ACTIVITY> How many lines in the records below contain "Optional"? Reply with the number alone.

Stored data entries

══════════════════════════════

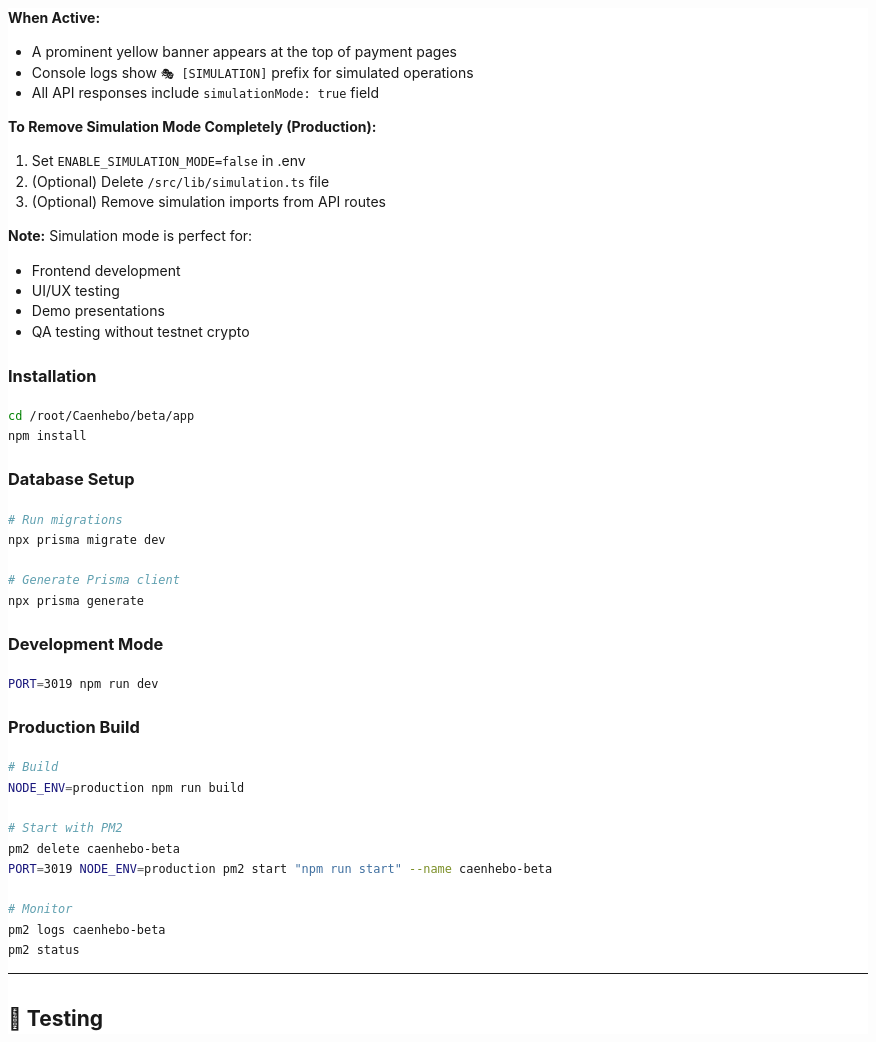 **When Active:**
- A prominent yellow banner appears at the top of payment pages
- Console logs show `🎭 [SIMULATION]` prefix for simulated operations
- All API responses include `simulationMode: true` field

**To Remove Simulation Mode Completely (Production):**
1. Set `ENABLE_SIMULATION_MODE=false` in .env
2. (Optional) Delete `/src/lib/simulation.ts` file
3. (Optional) Remove simulation imports from API routes

**Note:** Simulation mode is perfect for:
- Frontend development
- UI/UX testing
- Demo presentations
- QA testing without testnet crypto

### Installation
```bash
cd /root/Caenhebo/beta/app
npm install
```

### Database Setup
```bash
# Run migrations
npx prisma migrate dev

# Generate Prisma client
npx prisma generate
```

### Development Mode
```bash
PORT=3019 npm run dev
```

### Production Build
```bash
# Build
NODE_ENV=production npm run build

# Start with PM2
pm2 delete caenhebo-beta
PORT=3019 NODE_ENV=production pm2 start "npm run start" --name caenhebo-beta

# Monitor
pm2 logs caenhebo-beta
pm2 status
```

---

## 🧪 Testing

══════════════════════════════

REPLY> 2